Há, nos romances de Mauricio S. Vasconcelos, um começo suspenso, indagador, do qual a trama decorre multiplicando personagens, ambientes e focos narrativos. Ao passo que nos livros de Botika e Fausto Fawcett o leitor já é introduzido em uma ação aparentemente disparatada desde o início. “Sempre pensei em morar em São Paulo. Hoje acabo de decidir ir de verdade, agora sim. Acho que vou sair agora, correndo, sem mala, sem gosto de nada na boca.”[6]

Palavras iniciantes que nos interpelam e nos arrastam para frente. Abalo de um começo, a partir do qual as figuras narrativas emergem, são postas em movimento. “Meus territórios estão fora de alcance, e não porque sejam imaginários; ao contrário, porque eu os estou traçando.”[7]


Nota/desenho do autor sobre o romance Ela não fuma mais maconha.


Ponto de vista de lugar nenhum. O que torna fecundo o desenvolvimento narrativo não é a adesão a uma ideia de verdade, a um discurso moral, um sentido reparador do mundo. Independente da vontade ou satisfação do narrador, a matéria com a qual ele compõe a trama, a linguagem, segue exterior, indiferente, contingente.

Não por acaso, o narrador nestes três autores parece estar na posição frágil e aberta de uma criança que, à noite, se abisma com as coisas do mundo. Reverso do velho e sábio benjaminiano, sua posição é a do recém-nascido perplexo com as imagens e sons do universo, “grande junção” informe para a qual o mundo se apresenta incipiente: “ponto de vista de “lugar nenhum” [que] se diz pelo próprio lugar de ação”[8].

Filosofia-ficção. A noção decisiva desenvolvida pelo escritor norte-americano William S. Burroughs de que a linguagem é literalmente um vírus nos fornece duas hipóteses complementares: o mecanismo da linguagem é destruidor, violento; qualquer projeto civilizatório é pandêmico, pois constituído por linguagem. A vacina contra esse vírus é a própria linguagem. Combate-se a linguagem pela linguagem, seu antídoto.
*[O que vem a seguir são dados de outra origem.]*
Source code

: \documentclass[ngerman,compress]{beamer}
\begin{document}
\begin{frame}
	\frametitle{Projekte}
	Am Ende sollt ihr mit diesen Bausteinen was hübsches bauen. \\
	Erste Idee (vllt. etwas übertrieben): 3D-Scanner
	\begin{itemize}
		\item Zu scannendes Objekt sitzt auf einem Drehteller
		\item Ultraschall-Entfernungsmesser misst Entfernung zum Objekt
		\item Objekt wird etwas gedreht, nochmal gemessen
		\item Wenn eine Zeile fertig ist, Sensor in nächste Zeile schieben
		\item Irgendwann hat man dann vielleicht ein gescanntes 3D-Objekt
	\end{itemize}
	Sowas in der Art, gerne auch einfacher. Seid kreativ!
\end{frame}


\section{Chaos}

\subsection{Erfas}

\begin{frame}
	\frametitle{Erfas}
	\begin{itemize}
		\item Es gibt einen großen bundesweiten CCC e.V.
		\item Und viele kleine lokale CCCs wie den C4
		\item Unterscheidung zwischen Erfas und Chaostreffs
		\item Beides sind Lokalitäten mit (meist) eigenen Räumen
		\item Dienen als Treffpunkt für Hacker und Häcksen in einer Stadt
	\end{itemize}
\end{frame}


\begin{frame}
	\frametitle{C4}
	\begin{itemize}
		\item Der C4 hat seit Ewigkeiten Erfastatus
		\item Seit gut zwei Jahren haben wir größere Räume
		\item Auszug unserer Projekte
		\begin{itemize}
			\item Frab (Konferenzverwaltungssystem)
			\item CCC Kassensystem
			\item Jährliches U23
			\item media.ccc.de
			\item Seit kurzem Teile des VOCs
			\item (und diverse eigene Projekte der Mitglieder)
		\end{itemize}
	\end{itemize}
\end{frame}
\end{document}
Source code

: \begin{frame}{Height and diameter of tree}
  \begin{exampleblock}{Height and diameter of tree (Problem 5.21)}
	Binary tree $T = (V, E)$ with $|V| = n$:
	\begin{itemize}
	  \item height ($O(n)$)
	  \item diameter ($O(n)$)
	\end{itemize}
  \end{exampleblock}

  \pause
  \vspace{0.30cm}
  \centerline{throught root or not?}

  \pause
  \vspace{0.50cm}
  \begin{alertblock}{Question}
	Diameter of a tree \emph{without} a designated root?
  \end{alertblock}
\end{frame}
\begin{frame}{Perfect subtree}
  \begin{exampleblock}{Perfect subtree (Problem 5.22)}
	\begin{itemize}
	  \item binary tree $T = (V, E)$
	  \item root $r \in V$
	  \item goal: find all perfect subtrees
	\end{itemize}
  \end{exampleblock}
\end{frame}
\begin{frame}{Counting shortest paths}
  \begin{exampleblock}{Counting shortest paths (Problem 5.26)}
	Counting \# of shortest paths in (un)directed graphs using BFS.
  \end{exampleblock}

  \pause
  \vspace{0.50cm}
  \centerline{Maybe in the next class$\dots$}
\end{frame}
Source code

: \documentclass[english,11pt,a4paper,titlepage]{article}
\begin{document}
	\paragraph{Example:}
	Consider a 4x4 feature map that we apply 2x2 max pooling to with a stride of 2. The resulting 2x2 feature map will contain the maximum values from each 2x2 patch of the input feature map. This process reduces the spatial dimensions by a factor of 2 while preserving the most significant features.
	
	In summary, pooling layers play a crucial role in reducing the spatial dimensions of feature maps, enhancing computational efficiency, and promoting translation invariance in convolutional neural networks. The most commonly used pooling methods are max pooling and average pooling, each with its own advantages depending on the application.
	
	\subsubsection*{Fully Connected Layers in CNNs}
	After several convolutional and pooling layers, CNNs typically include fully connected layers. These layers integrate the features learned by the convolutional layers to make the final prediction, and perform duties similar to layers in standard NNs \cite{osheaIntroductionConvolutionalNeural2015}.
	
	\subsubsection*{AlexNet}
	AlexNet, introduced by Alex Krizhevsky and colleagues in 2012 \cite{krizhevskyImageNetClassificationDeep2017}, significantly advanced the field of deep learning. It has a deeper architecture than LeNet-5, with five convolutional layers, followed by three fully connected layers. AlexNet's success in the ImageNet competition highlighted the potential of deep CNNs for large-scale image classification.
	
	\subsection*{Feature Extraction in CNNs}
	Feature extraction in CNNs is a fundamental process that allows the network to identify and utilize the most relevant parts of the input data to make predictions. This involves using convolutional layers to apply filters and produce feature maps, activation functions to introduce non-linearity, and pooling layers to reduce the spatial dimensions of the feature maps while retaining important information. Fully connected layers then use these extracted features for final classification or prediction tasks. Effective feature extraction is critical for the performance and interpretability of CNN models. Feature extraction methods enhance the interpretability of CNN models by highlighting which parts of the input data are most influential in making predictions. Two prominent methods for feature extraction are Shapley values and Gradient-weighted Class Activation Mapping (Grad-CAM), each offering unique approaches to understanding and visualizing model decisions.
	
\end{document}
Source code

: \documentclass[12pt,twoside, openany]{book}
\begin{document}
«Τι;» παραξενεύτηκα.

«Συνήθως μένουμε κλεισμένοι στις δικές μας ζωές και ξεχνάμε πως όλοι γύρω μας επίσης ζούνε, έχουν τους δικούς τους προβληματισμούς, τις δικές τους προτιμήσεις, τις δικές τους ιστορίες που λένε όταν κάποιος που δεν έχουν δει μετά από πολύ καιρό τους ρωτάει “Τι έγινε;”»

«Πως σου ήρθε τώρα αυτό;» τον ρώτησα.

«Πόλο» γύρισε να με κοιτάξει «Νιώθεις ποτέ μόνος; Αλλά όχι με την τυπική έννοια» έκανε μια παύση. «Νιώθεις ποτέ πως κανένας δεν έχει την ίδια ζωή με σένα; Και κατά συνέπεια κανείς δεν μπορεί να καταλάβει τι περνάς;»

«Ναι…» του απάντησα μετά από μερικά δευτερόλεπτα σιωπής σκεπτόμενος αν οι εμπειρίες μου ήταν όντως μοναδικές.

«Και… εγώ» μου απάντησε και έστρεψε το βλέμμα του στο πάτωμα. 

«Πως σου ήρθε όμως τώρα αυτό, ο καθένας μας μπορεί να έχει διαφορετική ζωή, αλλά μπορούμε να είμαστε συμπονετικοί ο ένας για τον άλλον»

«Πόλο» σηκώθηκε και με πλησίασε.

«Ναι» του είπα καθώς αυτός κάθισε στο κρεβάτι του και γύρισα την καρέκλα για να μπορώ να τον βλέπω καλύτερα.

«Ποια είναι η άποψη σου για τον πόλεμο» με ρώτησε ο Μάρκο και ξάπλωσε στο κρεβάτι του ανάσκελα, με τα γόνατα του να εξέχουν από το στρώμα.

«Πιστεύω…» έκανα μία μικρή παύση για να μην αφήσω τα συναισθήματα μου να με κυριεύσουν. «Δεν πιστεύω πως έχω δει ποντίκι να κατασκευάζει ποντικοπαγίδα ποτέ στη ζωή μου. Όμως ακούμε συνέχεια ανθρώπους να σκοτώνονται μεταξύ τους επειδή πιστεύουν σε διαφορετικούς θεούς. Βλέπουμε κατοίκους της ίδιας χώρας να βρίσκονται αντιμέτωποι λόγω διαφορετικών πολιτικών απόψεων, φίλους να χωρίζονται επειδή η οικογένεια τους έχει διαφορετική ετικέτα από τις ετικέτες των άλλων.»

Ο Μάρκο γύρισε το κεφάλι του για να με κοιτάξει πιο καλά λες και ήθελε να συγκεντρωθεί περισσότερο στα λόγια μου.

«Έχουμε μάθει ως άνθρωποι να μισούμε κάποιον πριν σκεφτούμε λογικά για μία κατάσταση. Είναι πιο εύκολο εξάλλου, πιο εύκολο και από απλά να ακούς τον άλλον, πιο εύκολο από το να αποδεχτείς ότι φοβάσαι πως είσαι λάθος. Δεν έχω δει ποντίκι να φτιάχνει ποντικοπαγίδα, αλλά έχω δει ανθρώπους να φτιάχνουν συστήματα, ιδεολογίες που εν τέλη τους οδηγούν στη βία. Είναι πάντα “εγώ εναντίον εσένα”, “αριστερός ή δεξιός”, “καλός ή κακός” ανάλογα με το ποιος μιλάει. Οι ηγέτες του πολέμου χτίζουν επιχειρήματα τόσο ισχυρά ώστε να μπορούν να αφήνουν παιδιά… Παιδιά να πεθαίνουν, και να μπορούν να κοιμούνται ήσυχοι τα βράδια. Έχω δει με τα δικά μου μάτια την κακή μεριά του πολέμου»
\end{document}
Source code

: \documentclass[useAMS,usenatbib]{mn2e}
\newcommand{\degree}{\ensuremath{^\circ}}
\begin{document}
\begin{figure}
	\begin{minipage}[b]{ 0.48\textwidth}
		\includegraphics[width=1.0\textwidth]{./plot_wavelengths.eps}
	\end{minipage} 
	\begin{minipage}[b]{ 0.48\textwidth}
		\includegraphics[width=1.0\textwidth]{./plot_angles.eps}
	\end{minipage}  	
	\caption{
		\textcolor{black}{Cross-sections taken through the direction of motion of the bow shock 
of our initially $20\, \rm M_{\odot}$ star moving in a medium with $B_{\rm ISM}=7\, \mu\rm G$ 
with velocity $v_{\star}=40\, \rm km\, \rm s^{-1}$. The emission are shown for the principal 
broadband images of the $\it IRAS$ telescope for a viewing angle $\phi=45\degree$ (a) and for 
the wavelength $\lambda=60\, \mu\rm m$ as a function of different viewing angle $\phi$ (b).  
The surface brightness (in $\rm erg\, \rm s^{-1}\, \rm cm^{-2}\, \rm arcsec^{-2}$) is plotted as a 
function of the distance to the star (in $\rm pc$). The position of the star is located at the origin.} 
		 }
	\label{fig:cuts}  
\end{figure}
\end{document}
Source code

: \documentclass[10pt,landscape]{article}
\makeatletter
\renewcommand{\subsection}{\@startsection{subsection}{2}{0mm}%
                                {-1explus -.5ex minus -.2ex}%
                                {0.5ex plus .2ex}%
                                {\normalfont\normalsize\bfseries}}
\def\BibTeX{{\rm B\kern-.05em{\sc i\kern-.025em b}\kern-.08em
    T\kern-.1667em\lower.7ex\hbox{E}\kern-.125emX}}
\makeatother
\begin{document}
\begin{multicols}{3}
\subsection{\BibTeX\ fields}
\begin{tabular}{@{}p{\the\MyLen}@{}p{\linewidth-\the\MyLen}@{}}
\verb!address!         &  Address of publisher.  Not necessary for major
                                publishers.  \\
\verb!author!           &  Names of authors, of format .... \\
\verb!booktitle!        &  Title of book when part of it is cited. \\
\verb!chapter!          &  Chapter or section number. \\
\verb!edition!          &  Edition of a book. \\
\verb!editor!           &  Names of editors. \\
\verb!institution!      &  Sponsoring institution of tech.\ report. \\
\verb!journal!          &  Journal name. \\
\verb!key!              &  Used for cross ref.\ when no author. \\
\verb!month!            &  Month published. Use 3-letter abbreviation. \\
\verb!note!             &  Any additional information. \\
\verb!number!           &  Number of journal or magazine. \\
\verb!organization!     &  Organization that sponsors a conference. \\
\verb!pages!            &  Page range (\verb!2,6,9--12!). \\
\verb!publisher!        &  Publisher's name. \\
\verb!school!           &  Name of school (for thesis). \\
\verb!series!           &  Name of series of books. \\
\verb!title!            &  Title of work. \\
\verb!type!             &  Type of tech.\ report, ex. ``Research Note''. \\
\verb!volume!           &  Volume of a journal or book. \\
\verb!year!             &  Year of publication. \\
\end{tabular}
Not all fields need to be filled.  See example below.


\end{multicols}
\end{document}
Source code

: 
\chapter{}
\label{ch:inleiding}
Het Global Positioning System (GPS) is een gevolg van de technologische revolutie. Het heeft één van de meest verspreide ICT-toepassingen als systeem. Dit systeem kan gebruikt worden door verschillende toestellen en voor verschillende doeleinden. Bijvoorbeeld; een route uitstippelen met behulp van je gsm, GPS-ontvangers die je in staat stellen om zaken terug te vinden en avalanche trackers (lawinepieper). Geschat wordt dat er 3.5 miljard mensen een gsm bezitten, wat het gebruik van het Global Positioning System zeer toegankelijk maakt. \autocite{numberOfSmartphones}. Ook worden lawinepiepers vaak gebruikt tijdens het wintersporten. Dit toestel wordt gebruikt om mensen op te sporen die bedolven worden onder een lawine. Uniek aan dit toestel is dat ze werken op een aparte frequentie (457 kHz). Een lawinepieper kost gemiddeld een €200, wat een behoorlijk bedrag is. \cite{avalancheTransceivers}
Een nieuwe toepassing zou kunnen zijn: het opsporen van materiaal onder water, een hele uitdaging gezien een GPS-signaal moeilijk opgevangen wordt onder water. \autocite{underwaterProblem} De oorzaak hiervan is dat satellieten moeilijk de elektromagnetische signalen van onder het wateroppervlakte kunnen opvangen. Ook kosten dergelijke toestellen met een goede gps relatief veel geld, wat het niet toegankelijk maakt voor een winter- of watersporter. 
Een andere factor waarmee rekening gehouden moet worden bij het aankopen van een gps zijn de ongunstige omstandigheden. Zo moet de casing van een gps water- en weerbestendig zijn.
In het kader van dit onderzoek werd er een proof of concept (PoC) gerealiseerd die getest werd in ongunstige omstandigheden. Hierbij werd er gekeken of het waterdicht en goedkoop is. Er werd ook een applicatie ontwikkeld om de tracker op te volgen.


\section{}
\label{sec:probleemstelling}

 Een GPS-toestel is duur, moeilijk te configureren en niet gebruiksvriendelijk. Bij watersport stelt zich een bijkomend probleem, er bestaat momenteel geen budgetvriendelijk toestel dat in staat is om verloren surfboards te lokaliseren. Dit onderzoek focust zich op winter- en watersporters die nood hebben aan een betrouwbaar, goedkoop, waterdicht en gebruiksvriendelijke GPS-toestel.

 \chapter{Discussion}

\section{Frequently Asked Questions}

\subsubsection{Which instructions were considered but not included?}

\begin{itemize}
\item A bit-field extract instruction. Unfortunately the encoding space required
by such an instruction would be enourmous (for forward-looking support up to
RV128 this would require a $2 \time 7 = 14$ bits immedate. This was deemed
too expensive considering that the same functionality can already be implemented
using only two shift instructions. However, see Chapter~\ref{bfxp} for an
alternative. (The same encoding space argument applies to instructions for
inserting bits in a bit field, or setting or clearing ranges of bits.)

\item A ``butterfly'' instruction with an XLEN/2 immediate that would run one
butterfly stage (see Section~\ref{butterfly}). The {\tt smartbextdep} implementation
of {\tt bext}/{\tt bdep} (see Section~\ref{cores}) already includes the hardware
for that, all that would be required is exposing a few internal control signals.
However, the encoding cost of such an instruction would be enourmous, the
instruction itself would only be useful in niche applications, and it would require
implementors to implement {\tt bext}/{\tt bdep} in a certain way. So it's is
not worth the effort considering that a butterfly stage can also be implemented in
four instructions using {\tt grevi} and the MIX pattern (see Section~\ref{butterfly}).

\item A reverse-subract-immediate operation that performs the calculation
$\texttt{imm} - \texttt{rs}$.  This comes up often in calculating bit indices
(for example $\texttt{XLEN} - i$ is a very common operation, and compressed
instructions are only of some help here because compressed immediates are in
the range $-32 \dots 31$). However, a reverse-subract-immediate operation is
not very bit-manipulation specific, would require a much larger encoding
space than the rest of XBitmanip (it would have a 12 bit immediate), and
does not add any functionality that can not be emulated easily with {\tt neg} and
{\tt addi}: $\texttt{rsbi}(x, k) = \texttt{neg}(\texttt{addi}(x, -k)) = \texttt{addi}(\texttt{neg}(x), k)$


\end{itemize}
Nesse sentido, os romances em questão servem-nos de laboratório de pesquisas. Contra a função repressiva da língua, os comandos que nos imobilizam como meros receptores e reprodutores da ordem, Botika constrói narrativas mais violentas que a violência instituída. Fausto Fawcett engendra uma contra-antropologia. Mauricio Salles Vasconcelos desenvolve uma escrita musical oposta ao muzak dos elevadores nacionais, uma escrita televisiva oblíqua à teletransmissão que molda o trauma diário. Seus livros formam mapas, maquetes, esboços de linhas transversais articuladas aos phylum maquínicos das tecnociências. Realizam uma transdisciplinaridade viva (como bem propõe Guattari) entre urbanismo, arquitetura, artes, ciências sociais, humanas, ecológicas, no traçado de uma ciência em formação. Abrem novos espaços, “extrarradiais”, segundo a expressão de Agustín Fernandez Mallo.[9]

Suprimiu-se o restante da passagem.